Directions: When you reach the line containing "## Bronnenlijst" in the entries below, start writing out each line exactly, and stop after the line containing "## Voortgang 1 (week 3)".

Supplied records:
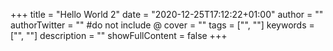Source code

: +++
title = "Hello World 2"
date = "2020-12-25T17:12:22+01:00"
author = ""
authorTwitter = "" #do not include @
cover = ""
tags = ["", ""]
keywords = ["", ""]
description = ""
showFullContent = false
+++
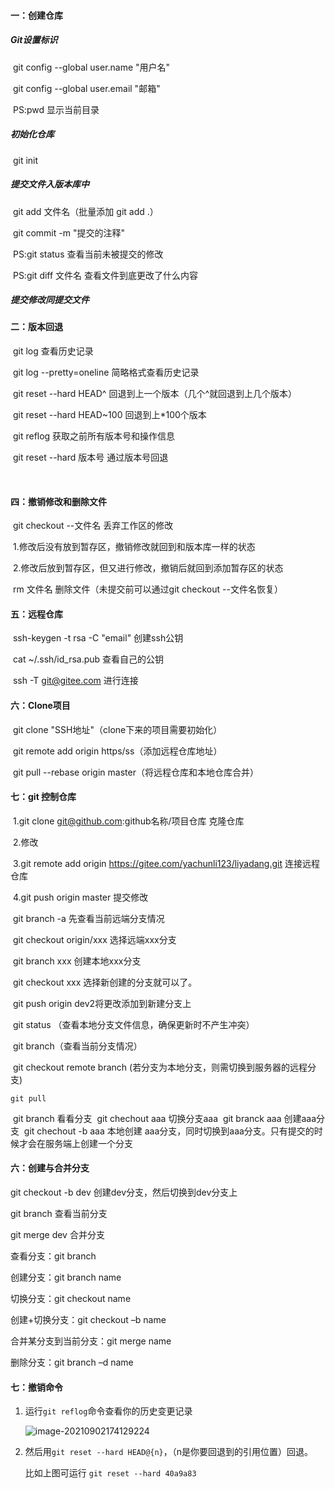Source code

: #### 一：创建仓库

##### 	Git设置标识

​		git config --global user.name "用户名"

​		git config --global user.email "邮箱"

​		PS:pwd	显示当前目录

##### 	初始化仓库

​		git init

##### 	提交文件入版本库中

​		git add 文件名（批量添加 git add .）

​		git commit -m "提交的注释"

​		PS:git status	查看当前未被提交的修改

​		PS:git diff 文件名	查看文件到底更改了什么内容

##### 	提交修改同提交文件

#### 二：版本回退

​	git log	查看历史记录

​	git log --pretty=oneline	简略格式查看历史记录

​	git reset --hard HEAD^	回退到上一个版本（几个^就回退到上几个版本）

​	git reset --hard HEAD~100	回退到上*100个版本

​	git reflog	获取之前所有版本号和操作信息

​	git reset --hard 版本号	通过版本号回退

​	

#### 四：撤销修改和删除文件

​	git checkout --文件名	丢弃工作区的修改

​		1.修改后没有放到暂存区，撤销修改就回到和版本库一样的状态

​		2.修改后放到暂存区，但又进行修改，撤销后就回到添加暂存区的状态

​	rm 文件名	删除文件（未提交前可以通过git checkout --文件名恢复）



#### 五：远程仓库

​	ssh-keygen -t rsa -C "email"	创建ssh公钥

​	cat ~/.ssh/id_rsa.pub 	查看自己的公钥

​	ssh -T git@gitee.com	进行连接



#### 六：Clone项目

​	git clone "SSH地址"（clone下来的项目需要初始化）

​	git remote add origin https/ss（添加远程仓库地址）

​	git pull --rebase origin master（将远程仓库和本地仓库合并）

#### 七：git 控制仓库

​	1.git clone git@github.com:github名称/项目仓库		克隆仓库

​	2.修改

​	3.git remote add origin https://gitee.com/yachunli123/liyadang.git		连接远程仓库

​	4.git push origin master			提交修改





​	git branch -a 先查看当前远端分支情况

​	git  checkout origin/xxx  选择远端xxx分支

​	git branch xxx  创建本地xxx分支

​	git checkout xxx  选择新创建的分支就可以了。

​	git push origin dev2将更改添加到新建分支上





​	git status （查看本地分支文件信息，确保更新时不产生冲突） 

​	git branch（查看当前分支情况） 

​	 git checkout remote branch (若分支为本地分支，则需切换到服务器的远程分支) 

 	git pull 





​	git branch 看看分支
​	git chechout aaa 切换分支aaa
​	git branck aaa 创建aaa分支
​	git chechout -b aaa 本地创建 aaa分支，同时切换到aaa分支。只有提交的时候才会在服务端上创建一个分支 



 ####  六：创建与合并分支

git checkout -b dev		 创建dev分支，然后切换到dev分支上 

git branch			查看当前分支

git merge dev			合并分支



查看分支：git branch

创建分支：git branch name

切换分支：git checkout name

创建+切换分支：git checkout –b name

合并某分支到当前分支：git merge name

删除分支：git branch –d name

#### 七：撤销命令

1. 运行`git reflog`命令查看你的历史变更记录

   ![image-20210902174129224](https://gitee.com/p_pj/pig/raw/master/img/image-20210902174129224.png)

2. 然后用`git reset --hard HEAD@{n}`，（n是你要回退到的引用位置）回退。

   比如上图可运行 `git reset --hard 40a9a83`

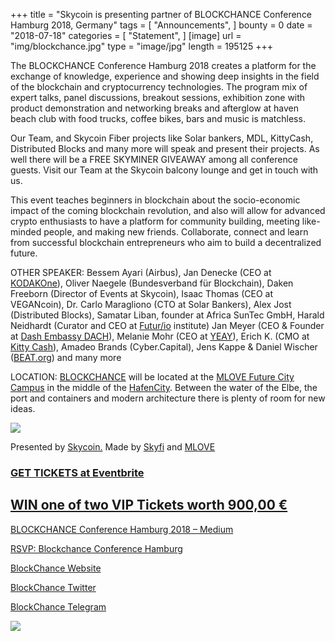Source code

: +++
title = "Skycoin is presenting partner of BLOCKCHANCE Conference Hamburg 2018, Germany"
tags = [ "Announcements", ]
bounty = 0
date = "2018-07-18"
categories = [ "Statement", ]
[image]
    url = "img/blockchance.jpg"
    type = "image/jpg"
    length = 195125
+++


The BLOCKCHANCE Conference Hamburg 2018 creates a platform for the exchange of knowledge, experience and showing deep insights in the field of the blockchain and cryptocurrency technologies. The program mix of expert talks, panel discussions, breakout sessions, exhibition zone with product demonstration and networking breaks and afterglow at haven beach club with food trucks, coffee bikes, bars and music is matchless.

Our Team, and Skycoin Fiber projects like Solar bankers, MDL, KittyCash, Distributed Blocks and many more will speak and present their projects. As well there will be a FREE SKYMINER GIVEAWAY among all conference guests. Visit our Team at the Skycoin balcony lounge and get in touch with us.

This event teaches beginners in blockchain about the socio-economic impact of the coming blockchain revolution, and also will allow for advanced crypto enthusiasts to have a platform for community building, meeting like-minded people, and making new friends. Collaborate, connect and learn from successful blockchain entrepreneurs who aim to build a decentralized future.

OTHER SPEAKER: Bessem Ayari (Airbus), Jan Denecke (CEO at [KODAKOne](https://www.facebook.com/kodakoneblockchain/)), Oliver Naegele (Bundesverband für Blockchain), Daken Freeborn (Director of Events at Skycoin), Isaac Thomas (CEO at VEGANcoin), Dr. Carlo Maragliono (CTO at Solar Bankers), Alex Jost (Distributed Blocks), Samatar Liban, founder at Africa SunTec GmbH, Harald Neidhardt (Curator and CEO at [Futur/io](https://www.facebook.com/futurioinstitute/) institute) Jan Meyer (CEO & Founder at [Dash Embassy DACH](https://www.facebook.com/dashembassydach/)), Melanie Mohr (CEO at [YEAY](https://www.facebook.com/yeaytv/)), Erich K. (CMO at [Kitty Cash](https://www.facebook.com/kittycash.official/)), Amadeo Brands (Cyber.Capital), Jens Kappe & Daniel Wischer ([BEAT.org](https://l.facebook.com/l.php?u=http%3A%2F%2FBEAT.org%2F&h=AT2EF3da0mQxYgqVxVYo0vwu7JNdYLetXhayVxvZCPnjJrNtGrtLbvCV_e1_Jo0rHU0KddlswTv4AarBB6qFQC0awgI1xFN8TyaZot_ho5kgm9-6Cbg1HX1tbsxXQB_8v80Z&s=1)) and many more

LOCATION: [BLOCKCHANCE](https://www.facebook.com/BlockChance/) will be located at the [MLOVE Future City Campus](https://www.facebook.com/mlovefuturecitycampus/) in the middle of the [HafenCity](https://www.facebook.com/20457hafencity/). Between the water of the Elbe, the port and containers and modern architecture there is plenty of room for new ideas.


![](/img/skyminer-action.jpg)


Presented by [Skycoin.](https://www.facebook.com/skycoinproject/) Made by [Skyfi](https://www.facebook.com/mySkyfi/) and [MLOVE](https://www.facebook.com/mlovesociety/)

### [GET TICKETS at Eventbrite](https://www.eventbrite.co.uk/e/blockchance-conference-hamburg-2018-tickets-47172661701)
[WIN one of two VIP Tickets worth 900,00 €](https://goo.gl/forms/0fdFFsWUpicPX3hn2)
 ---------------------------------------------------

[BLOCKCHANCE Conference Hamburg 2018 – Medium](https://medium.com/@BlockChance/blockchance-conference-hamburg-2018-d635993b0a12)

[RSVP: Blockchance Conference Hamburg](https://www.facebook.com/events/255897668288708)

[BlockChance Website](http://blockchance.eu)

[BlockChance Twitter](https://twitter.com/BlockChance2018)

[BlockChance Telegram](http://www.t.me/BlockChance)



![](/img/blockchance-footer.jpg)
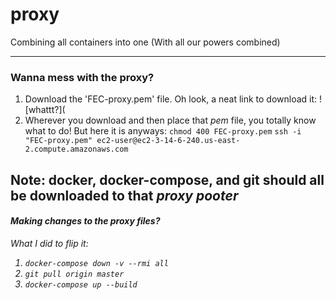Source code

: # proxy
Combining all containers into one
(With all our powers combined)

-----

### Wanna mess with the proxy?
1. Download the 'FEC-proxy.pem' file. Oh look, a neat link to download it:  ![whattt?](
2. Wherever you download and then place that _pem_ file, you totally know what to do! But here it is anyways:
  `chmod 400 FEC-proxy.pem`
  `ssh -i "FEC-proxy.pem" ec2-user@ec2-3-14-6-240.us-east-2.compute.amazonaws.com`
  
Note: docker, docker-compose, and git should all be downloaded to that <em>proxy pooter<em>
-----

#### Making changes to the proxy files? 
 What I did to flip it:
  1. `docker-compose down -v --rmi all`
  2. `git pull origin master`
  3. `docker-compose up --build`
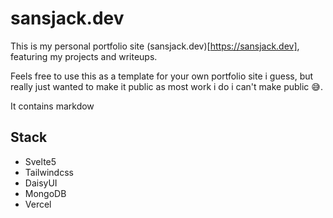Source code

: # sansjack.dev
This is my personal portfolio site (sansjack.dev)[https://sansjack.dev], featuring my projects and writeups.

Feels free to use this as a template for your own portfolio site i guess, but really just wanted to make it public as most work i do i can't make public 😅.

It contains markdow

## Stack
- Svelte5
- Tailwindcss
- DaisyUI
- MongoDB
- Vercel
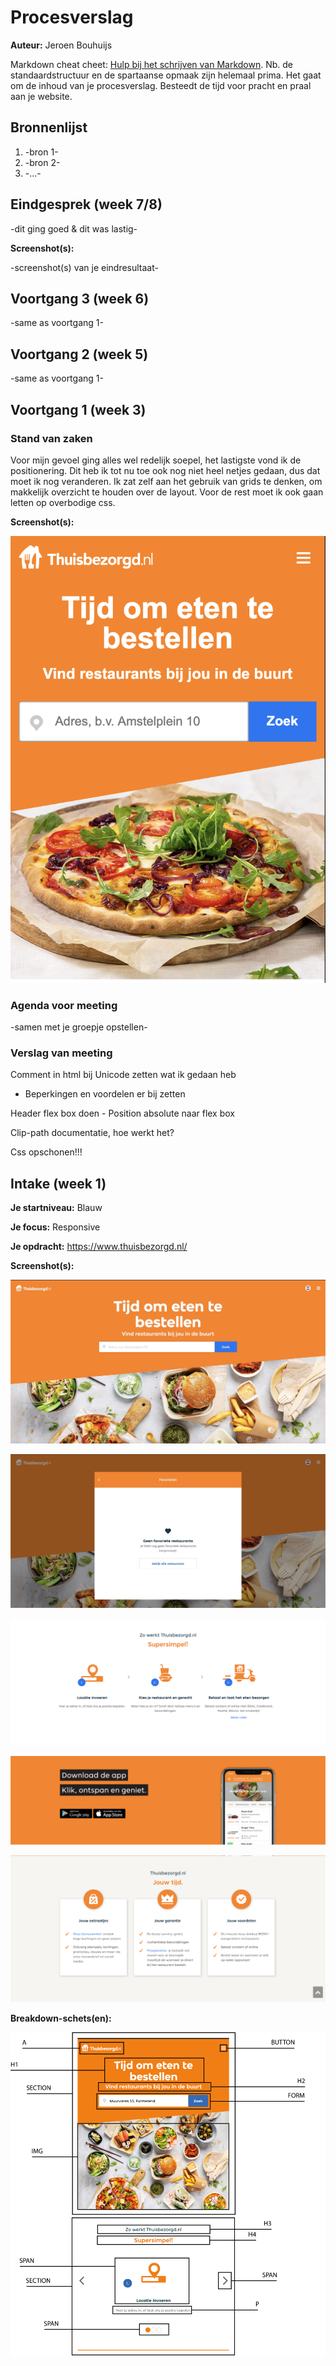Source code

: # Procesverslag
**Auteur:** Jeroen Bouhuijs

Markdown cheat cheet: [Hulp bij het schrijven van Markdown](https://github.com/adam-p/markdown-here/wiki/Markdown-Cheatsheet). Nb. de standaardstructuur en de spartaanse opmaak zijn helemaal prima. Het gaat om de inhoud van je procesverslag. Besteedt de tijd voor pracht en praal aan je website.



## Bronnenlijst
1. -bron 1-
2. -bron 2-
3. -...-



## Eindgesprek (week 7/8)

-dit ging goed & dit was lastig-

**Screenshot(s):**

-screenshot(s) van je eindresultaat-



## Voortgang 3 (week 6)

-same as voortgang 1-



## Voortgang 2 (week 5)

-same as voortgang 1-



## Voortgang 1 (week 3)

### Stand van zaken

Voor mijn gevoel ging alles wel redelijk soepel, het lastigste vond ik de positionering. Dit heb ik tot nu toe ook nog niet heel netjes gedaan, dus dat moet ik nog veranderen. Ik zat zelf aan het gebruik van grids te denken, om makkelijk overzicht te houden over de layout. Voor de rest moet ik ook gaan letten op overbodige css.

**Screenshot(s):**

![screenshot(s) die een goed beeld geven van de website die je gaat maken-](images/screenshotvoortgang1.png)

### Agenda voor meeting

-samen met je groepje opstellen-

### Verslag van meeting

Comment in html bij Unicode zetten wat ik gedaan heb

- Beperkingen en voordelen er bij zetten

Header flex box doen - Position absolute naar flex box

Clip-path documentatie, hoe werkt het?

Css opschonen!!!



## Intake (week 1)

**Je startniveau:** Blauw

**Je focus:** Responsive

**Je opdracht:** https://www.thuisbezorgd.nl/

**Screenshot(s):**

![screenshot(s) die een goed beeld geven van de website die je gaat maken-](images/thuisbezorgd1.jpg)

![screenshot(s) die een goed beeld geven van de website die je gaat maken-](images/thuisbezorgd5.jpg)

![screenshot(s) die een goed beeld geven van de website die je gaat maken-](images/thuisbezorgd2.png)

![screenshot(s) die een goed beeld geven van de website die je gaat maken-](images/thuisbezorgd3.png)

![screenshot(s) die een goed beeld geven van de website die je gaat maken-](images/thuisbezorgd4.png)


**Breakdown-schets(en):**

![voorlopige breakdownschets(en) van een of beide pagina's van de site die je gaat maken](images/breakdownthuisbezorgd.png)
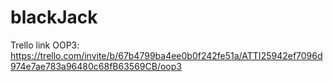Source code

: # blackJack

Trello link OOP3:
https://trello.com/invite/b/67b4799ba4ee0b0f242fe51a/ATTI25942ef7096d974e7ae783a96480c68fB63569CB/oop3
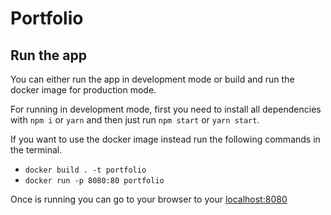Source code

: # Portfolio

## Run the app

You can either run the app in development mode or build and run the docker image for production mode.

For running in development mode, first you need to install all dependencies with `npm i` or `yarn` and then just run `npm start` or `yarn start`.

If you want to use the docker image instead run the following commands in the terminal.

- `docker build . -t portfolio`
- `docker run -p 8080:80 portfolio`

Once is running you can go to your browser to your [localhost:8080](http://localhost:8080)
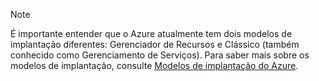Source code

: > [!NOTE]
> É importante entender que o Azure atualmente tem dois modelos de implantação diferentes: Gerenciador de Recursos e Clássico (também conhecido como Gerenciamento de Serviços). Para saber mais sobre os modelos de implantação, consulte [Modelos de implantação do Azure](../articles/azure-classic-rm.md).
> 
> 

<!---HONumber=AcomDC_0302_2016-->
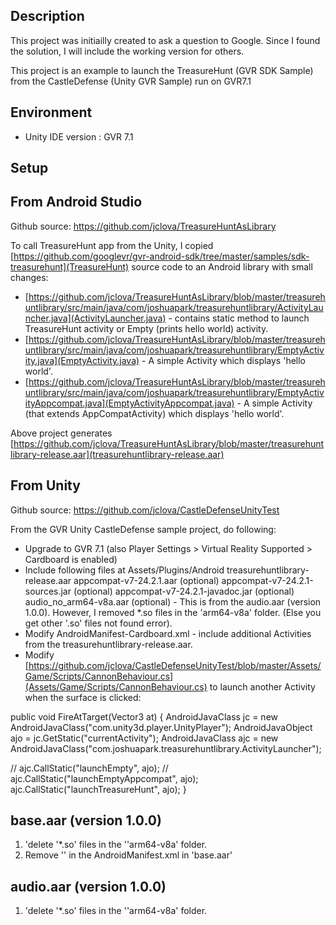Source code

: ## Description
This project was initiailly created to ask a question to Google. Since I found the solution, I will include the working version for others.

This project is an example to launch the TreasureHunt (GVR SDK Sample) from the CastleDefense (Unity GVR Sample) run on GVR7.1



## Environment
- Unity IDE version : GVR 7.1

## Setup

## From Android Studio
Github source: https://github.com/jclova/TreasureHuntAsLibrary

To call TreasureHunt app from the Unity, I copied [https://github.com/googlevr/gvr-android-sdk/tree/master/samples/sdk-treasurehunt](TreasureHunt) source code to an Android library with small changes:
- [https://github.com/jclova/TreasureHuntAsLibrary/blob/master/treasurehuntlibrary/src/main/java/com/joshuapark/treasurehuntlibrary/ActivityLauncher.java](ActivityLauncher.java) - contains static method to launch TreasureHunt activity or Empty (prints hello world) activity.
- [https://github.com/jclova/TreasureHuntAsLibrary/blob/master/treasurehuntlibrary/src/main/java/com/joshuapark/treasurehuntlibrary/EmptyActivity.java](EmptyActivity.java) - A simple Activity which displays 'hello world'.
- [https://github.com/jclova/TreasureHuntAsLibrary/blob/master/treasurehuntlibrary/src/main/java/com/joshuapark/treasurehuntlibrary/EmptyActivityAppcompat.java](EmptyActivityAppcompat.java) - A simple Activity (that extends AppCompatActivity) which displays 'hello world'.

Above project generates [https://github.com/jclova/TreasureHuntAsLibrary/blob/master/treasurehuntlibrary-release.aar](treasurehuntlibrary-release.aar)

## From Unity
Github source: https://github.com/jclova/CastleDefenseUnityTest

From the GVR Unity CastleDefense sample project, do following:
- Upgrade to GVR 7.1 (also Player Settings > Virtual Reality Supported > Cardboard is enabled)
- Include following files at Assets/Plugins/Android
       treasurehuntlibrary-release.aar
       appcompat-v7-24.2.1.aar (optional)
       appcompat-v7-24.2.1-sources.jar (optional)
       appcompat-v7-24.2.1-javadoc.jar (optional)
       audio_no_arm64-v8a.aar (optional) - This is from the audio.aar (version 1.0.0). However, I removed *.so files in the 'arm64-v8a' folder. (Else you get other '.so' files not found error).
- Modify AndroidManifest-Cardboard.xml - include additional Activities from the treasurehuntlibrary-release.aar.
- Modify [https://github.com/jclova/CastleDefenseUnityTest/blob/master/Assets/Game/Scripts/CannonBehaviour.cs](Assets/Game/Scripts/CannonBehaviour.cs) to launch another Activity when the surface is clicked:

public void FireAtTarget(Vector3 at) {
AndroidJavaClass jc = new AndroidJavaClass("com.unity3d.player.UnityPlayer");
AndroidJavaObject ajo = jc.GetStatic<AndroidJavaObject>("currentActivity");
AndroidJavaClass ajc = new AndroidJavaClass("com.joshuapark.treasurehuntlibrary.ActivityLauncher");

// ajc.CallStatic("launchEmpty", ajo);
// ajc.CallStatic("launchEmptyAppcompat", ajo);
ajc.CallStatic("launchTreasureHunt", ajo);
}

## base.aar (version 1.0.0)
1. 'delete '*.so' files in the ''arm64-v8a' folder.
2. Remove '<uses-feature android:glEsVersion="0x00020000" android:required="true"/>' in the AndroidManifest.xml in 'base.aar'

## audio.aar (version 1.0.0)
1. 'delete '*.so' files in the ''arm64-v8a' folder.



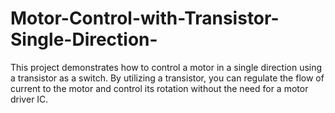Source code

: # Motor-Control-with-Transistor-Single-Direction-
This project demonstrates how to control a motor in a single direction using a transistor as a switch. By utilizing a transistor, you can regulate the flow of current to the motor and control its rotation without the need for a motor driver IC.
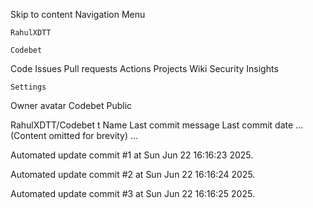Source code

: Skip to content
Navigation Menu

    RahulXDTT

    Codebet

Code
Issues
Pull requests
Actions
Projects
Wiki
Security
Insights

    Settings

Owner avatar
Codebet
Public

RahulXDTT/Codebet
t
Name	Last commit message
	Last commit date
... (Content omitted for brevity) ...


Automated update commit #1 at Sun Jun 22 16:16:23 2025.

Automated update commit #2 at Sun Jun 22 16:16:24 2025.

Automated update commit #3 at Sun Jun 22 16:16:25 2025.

Reply to the task:
## Bronnenlijst
1. -bron 1-
2. -bron 2-
3. -...-



## Eindgesprek (week 7/8)

-dit ging goed & dit was lastig-

**Screenshot(s):**

-screenshot(s) van je eindresultaat-



## Voortgang 3 (week 6)

-same as voortgang 1-



## Voortgang 2 (week 5)

-same as voortgang 1-



## Voortgang 1 (week 3)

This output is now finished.